Reproduce precisely the lines of the listing below, starting with the line that contains "На основных итерациях" and stopping after the line that contains "гиперпараметры данной модели."; include nothing else.
▽
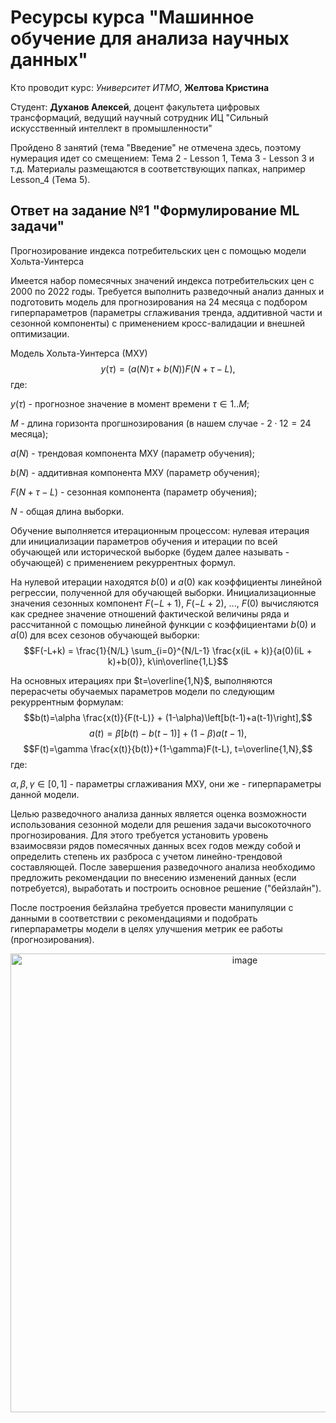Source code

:# Ресурсы курса "Машинное обучение для анализа научных данных"
Кто проводит курс: *Университет ИТМО*, **Желтова Кристина**

Студент: **Духанов Алексей**, доцент факультета цифровых трансформаций, ведущий научный сотрудник ИЦ "Сильный искусственный интеллект в промышленности"

Пройдено 8 занятий (тема "Введение" не отмечена здесь, поэтому нумерация идет со смещением: Тема 2 - Lesson 1, Тема 3 - Lesson 3 и т.д.
Материалы размещаются в соответствующих папках, например Lesson_4 (Тема 5).

## Ответ на задание №1 "Формулирование ML задачи"
Прогнозирование индекса потребительских цен с помощью модели Хольта-Уинтерса

Имеется набор помесячных значений индекса потребительских цен с 2000 по 2022 годы. Требуется выполнить разведочный анализ данных и подготовить модель для прогнозирования на 24 месяца с подбором гиперпараметров (параметры сглаживания тренда, аддитивной части и сезонной компоненты) с применением кросс-валидации и внешней оптимизации. 

Модель Хольта-Уинтерса (МХУ)
$$y(\tau) = \left(a(N)\tau+b(N)\right)F(N+\tau-L),$$
где:

$y(\tau)$ - прогнозное значение в момент времени $\tau \in {1..M}$;

$M$ - длина горизонта прогшнозирования (в нашем случае - $2 \cdot 12 = 24$ месяца);

$a(N)$ - трендовая компонента МХУ (параметр обучения);

$b(N)$ - аддитивная компонента МХУ (параметр обучения);

$F(N+\tau-L)$ - сезонная компонента (параметр обучения);

$N$ - общая длина выборки.

Обучение выполняется итерационным процессом: нулевая итерация дли инициализации параметров обучения и итерации по всей обучающей или исторической выборке (будем далее называть - обучающей) с применением рекуррентных формул.

На нулевой итерации находятся $b(0)$ и $a(0)$ как коэффициенты линейной регрессии, полученной для обучающей выборки. Инициализационные значения сезонных компонент $F(-L+1)$, $F(-L+2)$, ..., $F(0)$ вычисляются как среднее значение отношений фактической величины ряда и рассчитанной с помощью линейной функции с коэффициентами $b(0)$ и $a(0)$ для всех сезонов обучающей выборки:
$$F(-L+k) = \frac{1}{N/L}  \sum_{i=0}^{N/L-1} \frac{x(iL + k)}{a(0)(iL + k)+b(0)}, k\in\overline{1,L}$$

На основных итерациях при $t=\overline{1,N}$, выполняются перерасчеты обучаемых параметров модели по следующим рекуррентным формулам:
$$b(t)=\alpha \frac{x(t)}{F(t-L)} + (1-\alpha)\left[b(t-1)+a(t-1)\right],$$
$$a(t)=\beta \left[b(t)-b(t-1)\right]+(1-\beta)a(t-1),$$
$$F(t)=\gamma \frac{x(t)}{b(t)}+(1-\gamma)F(t-L), t=\overline{1,N},$$
где:

$\alpha, \beta, \gamma \in [0,1]$ - параметры сглаживания МХУ, они же - гиперпараметры данной модели.


Целью разведочного анализа данных является оценка возможности использования сезонной модели для решения задачи высокоточного прогнозирования. Для этого требуется установить уровень взаимосвязи рядов помесячных данных всех годов между собой и определить степень их разброса с учетом линейно-трендовой составляющей. После завершения разведочного анализа необходимо предложить рекомендации по внесению изменений данных (если потребуется), выработать и построить основное решение ("бейзлайн").

После построения бейзлайна требуется провести манипуляции с данными в соответствии с рекомендациями и подобрать гиперпараметры модели в целях улучшения метрик ее работы (прогнозирования).

<p align="center">
<img width="734" alt="image" src="https://user-images.githubusercontent.com/114169524/219017037-d6e923ae-bf22-43d5-b33d-16bfd8c82788.png">
</p>
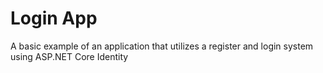 # Login App

A basic example of an application that utilizes a register and login system using ASP.NET Core Identity
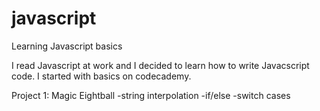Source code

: # javascript
Learning Javascript basics

I read Javascript at work and I decided to learn how to write Javacscript code. I started with basics on codecademy.

Project 1: Magic Eightball
-string interpolation
-if/else
-switch cases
△
◆ Task answer
На основных итерациях при $t=\overline{1,N}$, выполняются перерасчеты обучаемых параметров модели по следующим рекуррентным формулам:
$$b(t)=\alpha \frac{x(t)}{F(t-L)} + (1-\alpha)\left[b(t-1)+a(t-1)\right],$$
$$a(t)=\beta \left[b(t)-b(t-1)\right]+(1-\beta)a(t-1),$$
$$F(t)=\gamma \frac{x(t)}{b(t)}+(1-\gamma)F(t-L), t=\overline{1,N},$$
где:

$\alpha, \beta, \gamma \in [0,1]$ - параметры сглаживания МХУ, они же - гиперпараметры данной модели.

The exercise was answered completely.